We owe each other kindness. Kindness can be shown in so many small ways. The scriptures say clearly that we must be kind about our dealings with one another. Kindness doesn’t mean we have to be submissive to others, but kindness does require of us that we measure our own responses against a righteous standard. We must be submissive to the Spirit of the Lord. Sometimes kindness means we should keep quiet or leave a situation. Sometimes kindness requires us to remain and try to make things right.
Ask yourself before you act or speak, “Is what I am about to do or say kind?” If it is, proceed confidently. If it isn’t, frame another response.
To get a life is to love life. Two friends were talking. The one was outlining her many worries and concerns. Her friend listened carefully, then asked, “Which of these problems can you do anything about right now, and which problems are just recreational anxiety?”
The next time you consider spending some time in recreational anxiety, consider these words about our Savior: “And the world, because of their iniquity, shall judge him to be a thing of naught; wherefore they scourge him, and he suffereth it; and they smite him, and he suffereth it. Yea, they spit upon him, and he suffereth it, because of his loving kindness and his long-suffering towards the children of men” (1 Ne. 19:9). This is Nephi speaking again. He reminds us that our Savior suffered willingly because of His love for us. There is nothing we experience that our Lord does not understand.
I know this to be true. At times when I feel overwhelmed or alone, unsure or defeated, I remember that we have a Savior who understands and loves me. His atonement was personal; it was for me. He knows. He understands.

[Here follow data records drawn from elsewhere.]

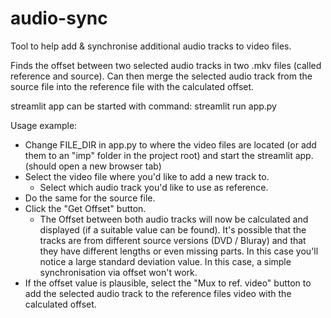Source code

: # audio-sync
Tool to help add &amp; synchronise additional audio tracks to video files.

Finds the offset between two selected audio tracks in two .mkv files (called reference and source). Can then merge the selected audio track from the source file into the reference file with the calculated offset.

streamlit app can be started with command: streamlit run app.py

Usage example:
* Change FILE_DIR in app.py to where the video files are located (or add them to an "imp" folder in the project root) and start the streamlit app. (should open a new browser tab)
* Select the video file where you'd like to add a new track to.
  * Select which audio track you'd like to use as reference.
* Do the same for the source file.
* Click the "Get Offset" button.
  * The Offset between both audio tracks will now be calculated and displayed (if a suitable value can be found). It's possible that the tracks are from different source versions (DVD / Bluray) and that they have different lengths or even missing parts. In this case you'll notice a large standard deviation value. In this case, a simple synchronisation via offset won't work.
* If the offset value is plausible, select the "Mux to ref. video" button to add the selected audio track to the reference files video with the calculated offset.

When Moses gave his last great exhortation, he knew what conditions lay before his people. He told them, “Be strong and of a good courage, fear not, nor be afraid … : for the Lord thy God, he it is that doth go with thee; he will not fail thee, nor forsake thee” (Deut. 31:6). He knew the Israelites were not going into a new land alone. Unfailing help was with them, for the Lord was with them. Moses could therefore suggest with confidence that they be strong and of a good courage. For he knew there was a sure base for their strength and courage.
We go through mortality with the same promise the people of Moses had. The Lord is with us and will not forsake us. When we are overwhelmed with unnecessary anxiety, we will need to remember courage, for the Lord knows and understands, and He loves us. Six years ago Elder Bruce R. McConkie, a General Authority for thirty-nine years, lay on his deathbed. His wife, Amelia, held his hand and asked, “‘Bruce, do you have a message for me?’ Though weak and expiring, he responded in a firm voice with his last words, ‘Carry on’” (Marvin J. Ashton, Ensign, Nov. 1989, p. 36).
To carry on—what a grand message. What a way to live and love life. The choices Moses laid out are the choices. You’re wonderful. Get a life by choosing the Lord, “for he is thy life.” In the name of Jesus Christ, amen.